[WORK TO BE COMPLETED] In the data below, how many lines include the string "ACEs"? Give only the number.

START RECORDS PROVIDED

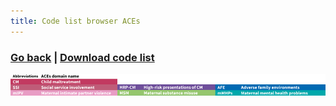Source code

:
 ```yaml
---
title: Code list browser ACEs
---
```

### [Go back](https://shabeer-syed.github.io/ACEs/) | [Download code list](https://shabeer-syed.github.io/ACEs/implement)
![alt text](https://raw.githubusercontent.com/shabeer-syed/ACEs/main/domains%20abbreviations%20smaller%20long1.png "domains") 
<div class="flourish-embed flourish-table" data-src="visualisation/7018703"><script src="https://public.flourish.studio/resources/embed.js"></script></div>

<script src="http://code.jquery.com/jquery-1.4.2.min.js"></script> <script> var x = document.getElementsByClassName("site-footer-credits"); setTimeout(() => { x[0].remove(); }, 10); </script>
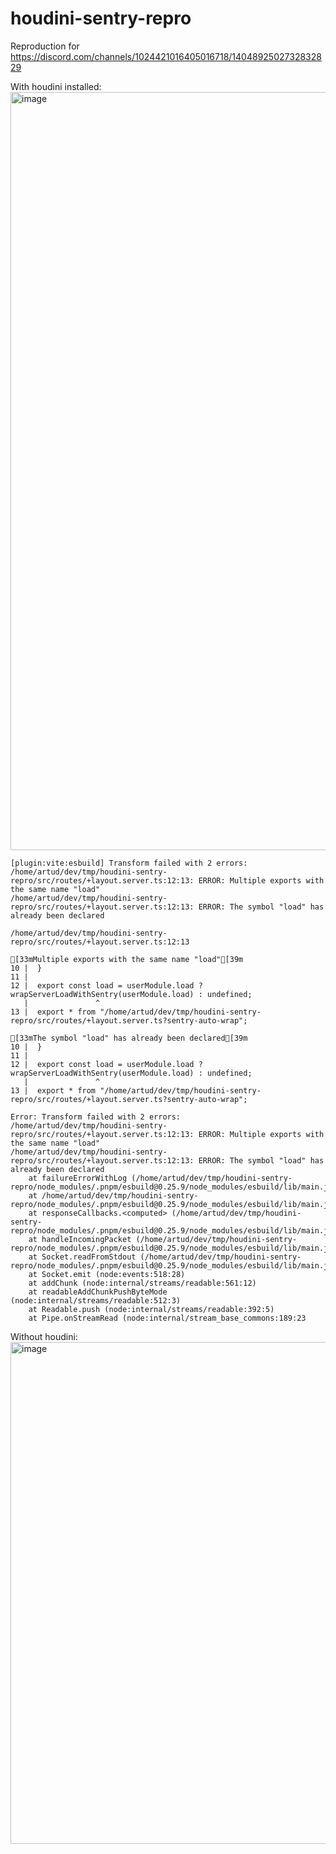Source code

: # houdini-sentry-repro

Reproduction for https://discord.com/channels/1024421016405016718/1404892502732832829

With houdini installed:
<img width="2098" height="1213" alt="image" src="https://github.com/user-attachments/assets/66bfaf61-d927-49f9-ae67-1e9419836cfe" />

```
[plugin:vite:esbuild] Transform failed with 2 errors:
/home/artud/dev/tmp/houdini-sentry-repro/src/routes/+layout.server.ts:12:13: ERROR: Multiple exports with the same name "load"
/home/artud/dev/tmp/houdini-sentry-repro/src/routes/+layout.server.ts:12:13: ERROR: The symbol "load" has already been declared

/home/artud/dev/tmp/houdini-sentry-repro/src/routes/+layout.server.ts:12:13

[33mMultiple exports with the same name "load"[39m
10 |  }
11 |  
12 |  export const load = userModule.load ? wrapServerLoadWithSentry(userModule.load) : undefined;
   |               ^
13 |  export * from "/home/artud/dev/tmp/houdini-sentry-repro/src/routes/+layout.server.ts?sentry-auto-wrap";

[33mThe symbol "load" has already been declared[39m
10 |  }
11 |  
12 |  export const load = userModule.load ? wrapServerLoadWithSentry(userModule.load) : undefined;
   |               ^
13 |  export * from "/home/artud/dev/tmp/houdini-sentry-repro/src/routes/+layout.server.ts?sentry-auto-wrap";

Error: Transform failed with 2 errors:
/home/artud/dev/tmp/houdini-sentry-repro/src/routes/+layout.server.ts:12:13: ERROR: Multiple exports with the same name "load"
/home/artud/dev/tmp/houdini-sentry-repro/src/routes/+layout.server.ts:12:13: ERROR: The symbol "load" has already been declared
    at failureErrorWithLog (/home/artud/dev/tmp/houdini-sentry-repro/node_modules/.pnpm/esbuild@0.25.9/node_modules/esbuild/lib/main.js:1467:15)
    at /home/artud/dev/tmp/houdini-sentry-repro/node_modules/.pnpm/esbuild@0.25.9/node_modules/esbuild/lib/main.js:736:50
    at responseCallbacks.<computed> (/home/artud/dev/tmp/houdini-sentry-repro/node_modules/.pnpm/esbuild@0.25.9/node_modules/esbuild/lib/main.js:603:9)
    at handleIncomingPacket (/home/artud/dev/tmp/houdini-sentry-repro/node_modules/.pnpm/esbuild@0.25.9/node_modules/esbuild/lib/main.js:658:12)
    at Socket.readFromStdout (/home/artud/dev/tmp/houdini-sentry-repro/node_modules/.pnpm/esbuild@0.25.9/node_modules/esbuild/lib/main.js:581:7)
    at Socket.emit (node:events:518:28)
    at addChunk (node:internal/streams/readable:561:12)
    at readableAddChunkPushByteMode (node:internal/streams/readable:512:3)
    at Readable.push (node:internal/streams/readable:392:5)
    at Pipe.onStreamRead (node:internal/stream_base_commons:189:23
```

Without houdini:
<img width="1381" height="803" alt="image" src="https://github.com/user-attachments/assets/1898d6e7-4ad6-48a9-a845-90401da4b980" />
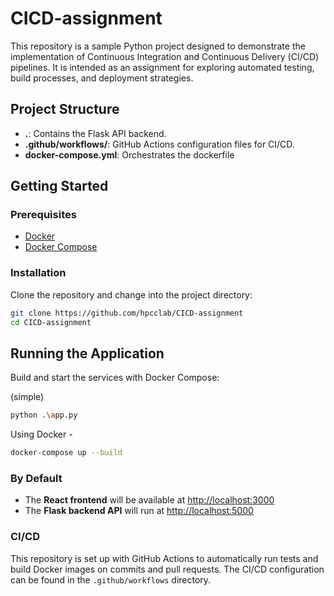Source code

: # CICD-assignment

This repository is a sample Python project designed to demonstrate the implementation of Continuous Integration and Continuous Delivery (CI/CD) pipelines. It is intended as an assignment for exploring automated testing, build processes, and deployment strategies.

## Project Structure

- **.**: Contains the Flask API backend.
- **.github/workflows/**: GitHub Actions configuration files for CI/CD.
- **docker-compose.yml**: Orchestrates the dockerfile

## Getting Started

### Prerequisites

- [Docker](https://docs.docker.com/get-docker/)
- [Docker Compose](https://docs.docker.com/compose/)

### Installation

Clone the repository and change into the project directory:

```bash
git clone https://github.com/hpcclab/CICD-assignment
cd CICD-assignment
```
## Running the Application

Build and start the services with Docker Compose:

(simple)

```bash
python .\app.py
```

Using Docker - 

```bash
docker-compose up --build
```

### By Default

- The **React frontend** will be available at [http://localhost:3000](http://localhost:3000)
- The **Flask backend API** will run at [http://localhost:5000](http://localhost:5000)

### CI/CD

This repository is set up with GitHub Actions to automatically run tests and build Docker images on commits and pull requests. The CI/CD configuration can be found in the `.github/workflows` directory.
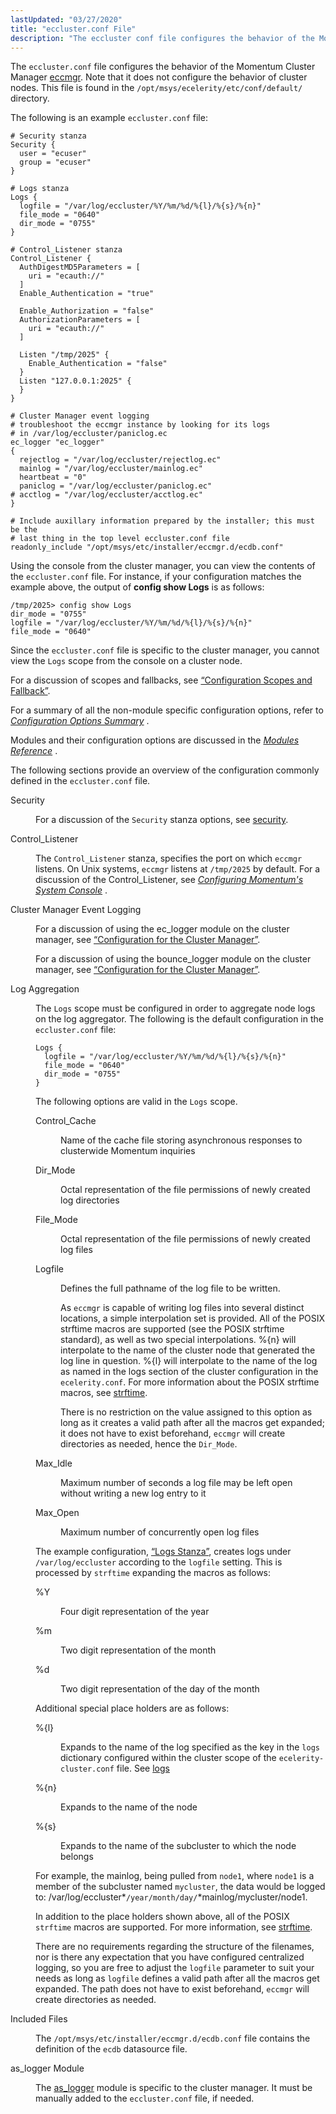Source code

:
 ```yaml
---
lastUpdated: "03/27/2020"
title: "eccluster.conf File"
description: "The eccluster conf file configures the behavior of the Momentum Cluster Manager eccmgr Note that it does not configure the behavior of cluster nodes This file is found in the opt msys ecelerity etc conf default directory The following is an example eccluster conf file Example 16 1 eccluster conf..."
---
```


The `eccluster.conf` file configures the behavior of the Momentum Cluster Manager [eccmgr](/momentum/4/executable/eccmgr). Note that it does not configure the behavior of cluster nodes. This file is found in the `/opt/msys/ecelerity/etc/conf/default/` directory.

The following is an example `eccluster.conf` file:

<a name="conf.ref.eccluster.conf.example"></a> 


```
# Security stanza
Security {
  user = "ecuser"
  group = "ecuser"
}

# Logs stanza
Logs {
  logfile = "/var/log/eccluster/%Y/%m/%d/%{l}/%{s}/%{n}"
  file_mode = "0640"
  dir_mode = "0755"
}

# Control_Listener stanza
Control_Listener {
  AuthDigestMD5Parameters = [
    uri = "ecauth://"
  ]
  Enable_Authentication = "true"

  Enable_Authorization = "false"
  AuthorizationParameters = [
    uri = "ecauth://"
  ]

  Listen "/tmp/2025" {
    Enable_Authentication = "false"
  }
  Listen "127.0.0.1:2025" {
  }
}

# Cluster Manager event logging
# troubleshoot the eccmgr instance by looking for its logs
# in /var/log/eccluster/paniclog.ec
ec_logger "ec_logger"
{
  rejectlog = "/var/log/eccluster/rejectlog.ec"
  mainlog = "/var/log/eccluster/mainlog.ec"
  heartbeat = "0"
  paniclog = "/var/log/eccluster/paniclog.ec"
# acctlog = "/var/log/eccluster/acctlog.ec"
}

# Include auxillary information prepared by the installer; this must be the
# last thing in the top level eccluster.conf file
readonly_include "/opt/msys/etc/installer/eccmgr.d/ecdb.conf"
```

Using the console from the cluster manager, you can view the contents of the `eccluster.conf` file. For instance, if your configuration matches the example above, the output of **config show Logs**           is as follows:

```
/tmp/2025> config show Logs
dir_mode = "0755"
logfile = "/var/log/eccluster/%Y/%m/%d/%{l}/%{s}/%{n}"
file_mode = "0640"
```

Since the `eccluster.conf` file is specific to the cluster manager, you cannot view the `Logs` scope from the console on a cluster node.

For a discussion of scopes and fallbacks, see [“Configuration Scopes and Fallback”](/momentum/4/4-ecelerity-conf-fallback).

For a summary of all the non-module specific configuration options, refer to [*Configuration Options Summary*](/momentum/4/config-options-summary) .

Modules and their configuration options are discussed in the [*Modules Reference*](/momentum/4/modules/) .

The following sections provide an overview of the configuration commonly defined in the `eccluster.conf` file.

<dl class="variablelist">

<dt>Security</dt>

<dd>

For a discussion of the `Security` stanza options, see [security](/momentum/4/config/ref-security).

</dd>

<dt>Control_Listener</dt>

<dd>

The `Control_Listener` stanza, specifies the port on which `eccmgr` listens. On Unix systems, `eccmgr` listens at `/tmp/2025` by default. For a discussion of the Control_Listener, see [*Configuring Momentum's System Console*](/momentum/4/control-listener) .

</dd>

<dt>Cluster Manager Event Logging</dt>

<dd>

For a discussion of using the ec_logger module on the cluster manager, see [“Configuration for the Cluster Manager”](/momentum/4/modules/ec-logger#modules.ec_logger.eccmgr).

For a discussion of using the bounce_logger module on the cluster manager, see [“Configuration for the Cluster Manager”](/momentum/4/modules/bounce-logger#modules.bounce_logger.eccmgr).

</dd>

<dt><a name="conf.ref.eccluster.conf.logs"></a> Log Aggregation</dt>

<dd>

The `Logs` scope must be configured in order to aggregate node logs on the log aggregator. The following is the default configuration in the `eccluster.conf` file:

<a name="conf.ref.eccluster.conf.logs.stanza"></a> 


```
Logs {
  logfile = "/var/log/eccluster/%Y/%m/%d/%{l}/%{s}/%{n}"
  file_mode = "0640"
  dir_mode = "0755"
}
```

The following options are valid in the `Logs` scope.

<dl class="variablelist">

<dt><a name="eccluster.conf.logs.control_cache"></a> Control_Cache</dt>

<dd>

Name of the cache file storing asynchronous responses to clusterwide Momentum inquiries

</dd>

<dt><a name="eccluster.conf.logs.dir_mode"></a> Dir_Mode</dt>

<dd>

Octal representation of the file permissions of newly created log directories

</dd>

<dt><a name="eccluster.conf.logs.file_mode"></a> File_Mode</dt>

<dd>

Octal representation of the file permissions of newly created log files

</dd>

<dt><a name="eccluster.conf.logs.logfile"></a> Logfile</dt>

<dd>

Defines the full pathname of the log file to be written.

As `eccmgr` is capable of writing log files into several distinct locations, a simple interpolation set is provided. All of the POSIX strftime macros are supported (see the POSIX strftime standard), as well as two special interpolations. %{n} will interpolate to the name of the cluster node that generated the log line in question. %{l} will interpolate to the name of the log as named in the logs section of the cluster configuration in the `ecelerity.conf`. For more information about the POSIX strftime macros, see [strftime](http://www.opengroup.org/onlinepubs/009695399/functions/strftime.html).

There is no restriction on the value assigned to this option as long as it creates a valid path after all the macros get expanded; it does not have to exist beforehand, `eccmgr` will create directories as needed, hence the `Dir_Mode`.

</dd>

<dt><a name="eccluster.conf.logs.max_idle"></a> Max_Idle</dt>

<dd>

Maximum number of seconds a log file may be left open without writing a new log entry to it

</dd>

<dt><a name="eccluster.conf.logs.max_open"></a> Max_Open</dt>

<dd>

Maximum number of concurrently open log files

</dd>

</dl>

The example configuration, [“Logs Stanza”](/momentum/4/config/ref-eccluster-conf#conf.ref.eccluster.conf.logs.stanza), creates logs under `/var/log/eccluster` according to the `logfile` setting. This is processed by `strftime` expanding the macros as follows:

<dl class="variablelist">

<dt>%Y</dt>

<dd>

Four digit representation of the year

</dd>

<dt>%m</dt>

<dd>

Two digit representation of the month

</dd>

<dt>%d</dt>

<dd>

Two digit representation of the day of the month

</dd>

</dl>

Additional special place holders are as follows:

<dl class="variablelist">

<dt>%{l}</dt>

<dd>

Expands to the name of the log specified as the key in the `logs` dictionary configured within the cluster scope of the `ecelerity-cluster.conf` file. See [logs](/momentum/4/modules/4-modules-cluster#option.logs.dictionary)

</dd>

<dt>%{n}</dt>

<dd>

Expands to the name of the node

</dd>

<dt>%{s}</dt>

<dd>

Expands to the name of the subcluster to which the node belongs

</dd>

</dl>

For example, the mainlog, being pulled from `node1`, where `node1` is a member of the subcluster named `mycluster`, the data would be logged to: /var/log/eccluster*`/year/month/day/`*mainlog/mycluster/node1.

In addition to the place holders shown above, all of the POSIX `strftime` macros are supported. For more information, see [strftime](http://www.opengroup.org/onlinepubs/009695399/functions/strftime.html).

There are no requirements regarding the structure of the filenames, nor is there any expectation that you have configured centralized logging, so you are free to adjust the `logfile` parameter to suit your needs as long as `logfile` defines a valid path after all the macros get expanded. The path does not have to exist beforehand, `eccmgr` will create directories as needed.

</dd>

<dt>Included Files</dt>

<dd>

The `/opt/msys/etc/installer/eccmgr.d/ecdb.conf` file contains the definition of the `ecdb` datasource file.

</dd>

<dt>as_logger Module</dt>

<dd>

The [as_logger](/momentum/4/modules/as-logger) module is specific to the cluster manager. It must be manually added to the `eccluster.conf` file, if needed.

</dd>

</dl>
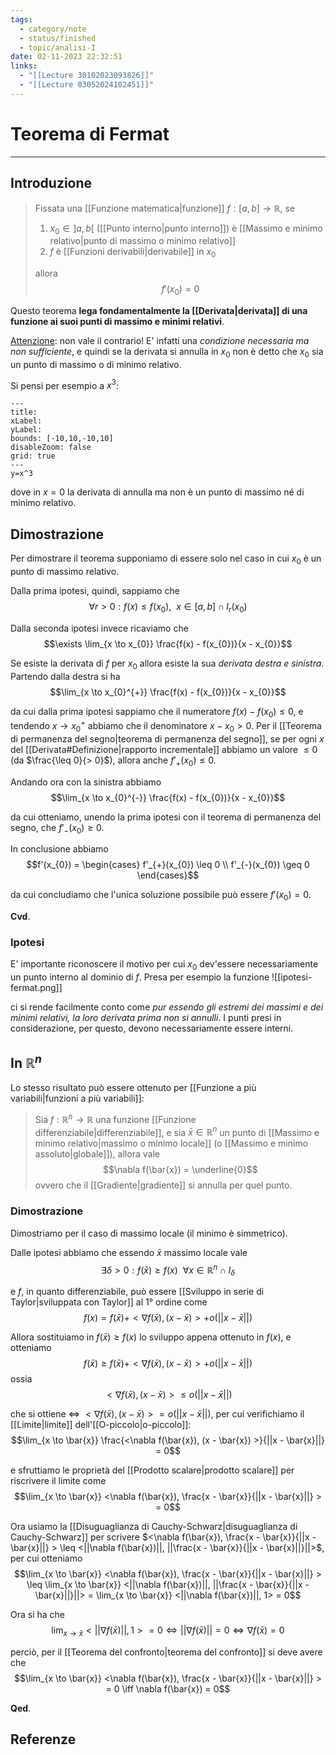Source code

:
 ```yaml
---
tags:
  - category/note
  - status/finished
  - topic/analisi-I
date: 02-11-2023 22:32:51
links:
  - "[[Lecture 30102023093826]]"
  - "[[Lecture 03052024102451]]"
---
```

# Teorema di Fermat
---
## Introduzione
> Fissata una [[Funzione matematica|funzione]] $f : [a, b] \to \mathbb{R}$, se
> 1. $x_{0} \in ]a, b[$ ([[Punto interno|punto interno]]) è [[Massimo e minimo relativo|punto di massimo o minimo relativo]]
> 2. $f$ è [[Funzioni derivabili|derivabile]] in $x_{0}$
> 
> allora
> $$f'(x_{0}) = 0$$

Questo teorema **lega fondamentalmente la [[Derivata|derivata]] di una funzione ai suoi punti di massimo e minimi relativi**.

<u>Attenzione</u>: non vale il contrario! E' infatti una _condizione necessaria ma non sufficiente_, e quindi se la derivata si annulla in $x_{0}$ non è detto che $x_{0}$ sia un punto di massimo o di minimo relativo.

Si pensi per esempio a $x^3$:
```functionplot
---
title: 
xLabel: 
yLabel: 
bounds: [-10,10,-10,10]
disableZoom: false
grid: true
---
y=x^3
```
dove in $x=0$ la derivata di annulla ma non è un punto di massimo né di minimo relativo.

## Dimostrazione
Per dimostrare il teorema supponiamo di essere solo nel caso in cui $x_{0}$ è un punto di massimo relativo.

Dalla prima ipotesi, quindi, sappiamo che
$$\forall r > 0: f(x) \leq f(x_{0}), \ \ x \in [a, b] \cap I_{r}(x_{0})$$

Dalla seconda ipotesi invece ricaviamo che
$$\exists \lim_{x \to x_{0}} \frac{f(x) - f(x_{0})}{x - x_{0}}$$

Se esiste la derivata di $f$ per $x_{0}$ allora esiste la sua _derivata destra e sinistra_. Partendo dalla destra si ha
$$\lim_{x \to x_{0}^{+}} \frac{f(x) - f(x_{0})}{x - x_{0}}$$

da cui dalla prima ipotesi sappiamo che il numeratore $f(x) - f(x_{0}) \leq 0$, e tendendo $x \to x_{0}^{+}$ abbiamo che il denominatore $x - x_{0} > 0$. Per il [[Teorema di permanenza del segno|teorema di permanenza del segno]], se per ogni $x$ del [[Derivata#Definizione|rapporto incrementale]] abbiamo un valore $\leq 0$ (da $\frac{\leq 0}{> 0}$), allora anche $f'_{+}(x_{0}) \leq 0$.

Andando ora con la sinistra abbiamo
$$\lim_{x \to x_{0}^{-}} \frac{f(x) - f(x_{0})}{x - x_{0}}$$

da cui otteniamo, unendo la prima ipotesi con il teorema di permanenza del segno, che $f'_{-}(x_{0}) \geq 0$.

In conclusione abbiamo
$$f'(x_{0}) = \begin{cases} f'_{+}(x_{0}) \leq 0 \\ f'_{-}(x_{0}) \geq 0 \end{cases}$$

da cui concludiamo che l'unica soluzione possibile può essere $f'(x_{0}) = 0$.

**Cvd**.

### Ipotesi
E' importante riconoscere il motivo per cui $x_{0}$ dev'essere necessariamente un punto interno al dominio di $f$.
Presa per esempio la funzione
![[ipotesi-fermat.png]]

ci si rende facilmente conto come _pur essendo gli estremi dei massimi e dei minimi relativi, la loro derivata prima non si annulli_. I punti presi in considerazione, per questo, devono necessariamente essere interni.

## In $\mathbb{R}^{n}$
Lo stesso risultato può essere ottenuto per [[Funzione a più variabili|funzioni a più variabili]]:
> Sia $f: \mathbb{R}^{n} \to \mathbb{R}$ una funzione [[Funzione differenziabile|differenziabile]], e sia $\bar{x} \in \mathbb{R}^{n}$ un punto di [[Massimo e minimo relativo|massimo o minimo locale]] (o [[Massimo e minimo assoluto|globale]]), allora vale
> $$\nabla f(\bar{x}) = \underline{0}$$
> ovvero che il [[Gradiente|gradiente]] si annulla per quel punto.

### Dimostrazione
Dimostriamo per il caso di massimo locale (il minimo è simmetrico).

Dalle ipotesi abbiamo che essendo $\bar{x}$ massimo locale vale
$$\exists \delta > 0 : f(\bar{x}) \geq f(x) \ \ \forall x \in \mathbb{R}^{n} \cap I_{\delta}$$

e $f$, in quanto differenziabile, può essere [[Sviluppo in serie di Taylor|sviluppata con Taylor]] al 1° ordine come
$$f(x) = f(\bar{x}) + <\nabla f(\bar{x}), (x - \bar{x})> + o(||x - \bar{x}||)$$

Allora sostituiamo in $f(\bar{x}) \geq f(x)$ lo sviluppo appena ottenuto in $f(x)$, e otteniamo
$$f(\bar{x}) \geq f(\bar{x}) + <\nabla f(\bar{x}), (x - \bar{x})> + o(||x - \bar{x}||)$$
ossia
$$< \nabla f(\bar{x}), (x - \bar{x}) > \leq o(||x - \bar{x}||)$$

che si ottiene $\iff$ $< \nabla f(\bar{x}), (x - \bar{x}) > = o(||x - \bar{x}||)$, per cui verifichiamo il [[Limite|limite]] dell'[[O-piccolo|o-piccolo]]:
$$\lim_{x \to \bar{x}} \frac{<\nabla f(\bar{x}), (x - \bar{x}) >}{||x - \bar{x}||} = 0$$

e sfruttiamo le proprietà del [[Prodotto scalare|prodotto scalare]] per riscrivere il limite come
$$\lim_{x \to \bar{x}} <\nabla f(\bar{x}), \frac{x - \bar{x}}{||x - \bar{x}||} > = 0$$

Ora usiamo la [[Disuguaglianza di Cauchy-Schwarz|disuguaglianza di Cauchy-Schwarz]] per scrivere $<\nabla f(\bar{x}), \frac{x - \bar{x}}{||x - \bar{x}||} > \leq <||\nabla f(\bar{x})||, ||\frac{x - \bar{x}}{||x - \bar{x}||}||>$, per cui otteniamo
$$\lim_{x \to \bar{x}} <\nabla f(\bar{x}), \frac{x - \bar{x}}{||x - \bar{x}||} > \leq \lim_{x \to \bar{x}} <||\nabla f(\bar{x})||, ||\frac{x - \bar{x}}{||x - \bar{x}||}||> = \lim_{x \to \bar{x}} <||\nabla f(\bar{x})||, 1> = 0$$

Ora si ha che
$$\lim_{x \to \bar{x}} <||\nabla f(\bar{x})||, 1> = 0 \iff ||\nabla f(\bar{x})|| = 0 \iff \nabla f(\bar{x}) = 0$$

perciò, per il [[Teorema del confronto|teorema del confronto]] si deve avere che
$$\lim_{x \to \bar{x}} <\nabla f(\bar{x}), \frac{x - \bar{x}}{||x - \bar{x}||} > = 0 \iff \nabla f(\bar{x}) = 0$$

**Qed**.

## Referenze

END RECORDS PROVIDED

[OUTPUT] 3